目前临床上针对脑胶质瘤的治疗方法主要包括:1)外科手术;2)放射疗法;3)化学治疗;4)靶向治疗。一般来说,在脑胶质瘤诊断后立即进行手术切除可有效控制肿瘤的进展,明显提高患者的预后水平。而对于恶性程度较高的弥漫性脑胶质瘤,临床上常通过清醒开颅术以及术中电刺激图引导方式进行辅助,但即便如此,侵入正常脑组织的肿瘤细胞仍难以完全清除。针对这一类型的肿瘤,术后常须进行多疗程的放疗和化疗以进一步巩固手术的治疗效果,尽可能完全地清除肿瘤细胞,降低癌症复发的可能。另外,目前批准用于治疗脑胶质瘤的一线药物主要包括三种DNA烷化剂(替莫唑胺、洛莫司汀、卡莫司汀)和一种拮抗血管内皮生长因子(Vascular endothelial growth factor, VEGF)的靶向制剂(贝伐单抗)。研究表明替莫唑胺与放疗相结合与单独放疗相比可显著延长脑胶质瘤患者的中位生存期。然而这些治疗药物仍存在许多限制,由于血脑屏障、肿瘤异质性、药物外排泵和DNA修复机制等因素,使它们无法在脑内肿瘤部位达到理想的治疗效果,常引发治疗耐药性和全身性的毒副作用。且目前用于治疗脑胶质瘤的药物主要为全身性药物,缺乏针对脑胶质瘤细胞的靶向制剂。
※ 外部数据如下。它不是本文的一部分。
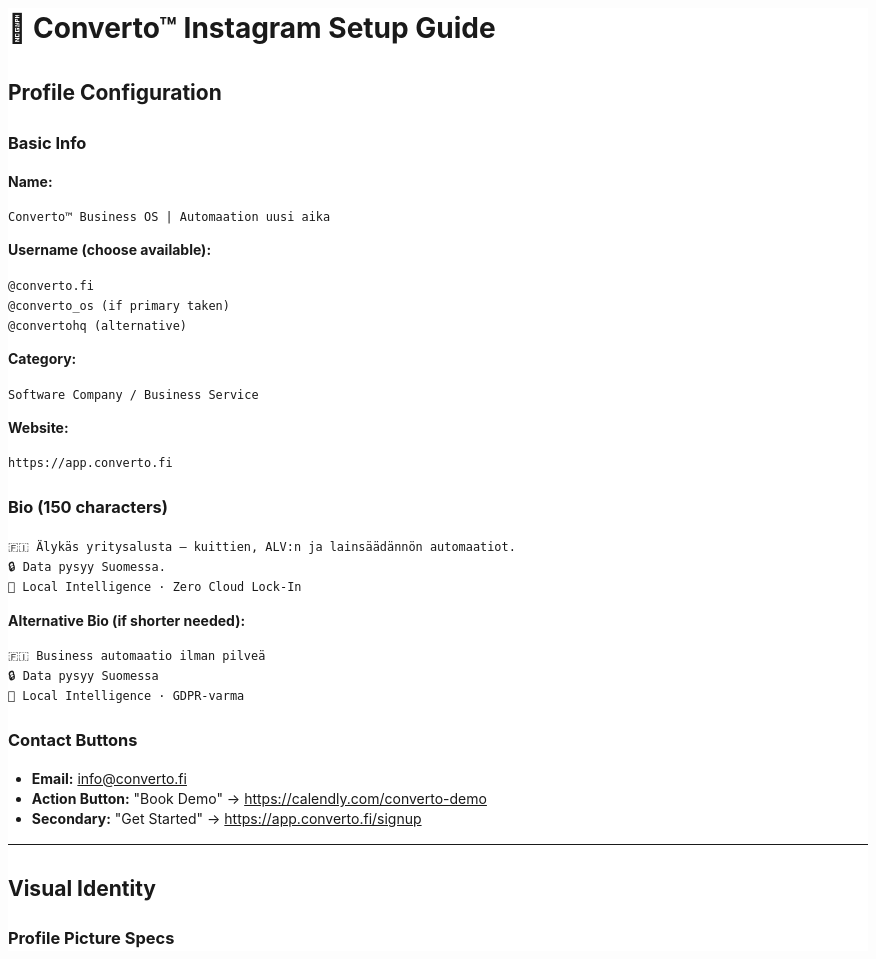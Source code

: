 # 📱 Converto™ Instagram Setup Guide

## Profile Configuration

### Basic Info

**Name:**
```
Converto™ Business OS | Automaation uusi aika
```

**Username (choose available):**
```
@converto.fi
@converto_os (if primary taken)
@convertohq (alternative)
```

**Category:**
```
Software Company / Business Service
```

**Website:**
```
https://app.converto.fi
```

### Bio (150 characters)

```
🇫🇮 Älykäs yritysalusta – kuittien, ALV:n ja lainsäädännön automaatiot.
🔒 Data pysyy Suomessa.
🚀 Local Intelligence · Zero Cloud Lock-In
```

**Alternative Bio (if shorter needed):**
```
🇫🇮 Business automaatio ilman pilveä
🔒 Data pysyy Suomessa
🚀 Local Intelligence · GDPR-varma
```

### Contact Buttons

- **Email:** info@converto.fi
- **Action Button:** "Book Demo" → https://calendly.com/converto-demo
- **Secondary:** "Get Started" → https://app.converto.fi/signup

---

## Visual Identity

### Profile Picture Specs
与常规制剂相比,纳米载体可有助于药物跨血脑屏障输送,使其包载的药物在脑肿瘤部位达到有效蓄积,并且将药物包载于纳米载体内可帮助药物抵抗体内酶的清除,延长其在体内的循环时间,在纳米载体的帮助下到达特定部位发挥作用,从而提高药物的疗效和安全性。脂质体是目前研究最多的一种纳米载药系统,具有易制备、低毒、生物相容性高、高负载能力、可控的释放动力学等优点,已被广泛用于全身性治疗药物,具有极高的研究价值。除此之外,在脂质体表面修饰特定的大分子配体后还可进一步增强其对脑肿瘤的主动靶向能力。目前常用于修饰在脂质体表面的配体有肽、抗体和一些小分子配体(如叶酸)等。
整合素受体作为一类细胞粘附受体,在细胞-细胞间和细胞-基质间的信号传导中起关键调节作用,直接影响肿瘤细胞的增殖、存活和迁移。在整合素受体所有亚型中,αvβ3亚型最受关注,αvβ3受体在脑胶质瘤细胞和肿瘤新生血管内皮细胞中均高度表达,并且在脑毛细血管内皮细胞表面也有较高程度的表达,但在正常组织早已存在的内皮上不表达,该特异性使αvβ3受体成为重要的肿瘤标志物,并成为医学成像模式用于检测肿瘤组织和肿瘤血管生成的靶标。RGD是精氨酸(Arg)、甘氨酸(Gly)和天冬氨酸(Asp)形成的三肽,多种亚型的整合素受体均能识别相同的核心氨基酸序列Arg-Gly-Asp (RGD),因此RGD是整合素受体最重要的底物分子,并与αvβ3受体有高度的亲和力。由于脑毛细血管内皮细胞和脑胶质瘤细胞表面高表达αvβ3受体,因此,我们设想将RGD修饰于脂质体表面,亦可实现对脑胶质瘤的靶向。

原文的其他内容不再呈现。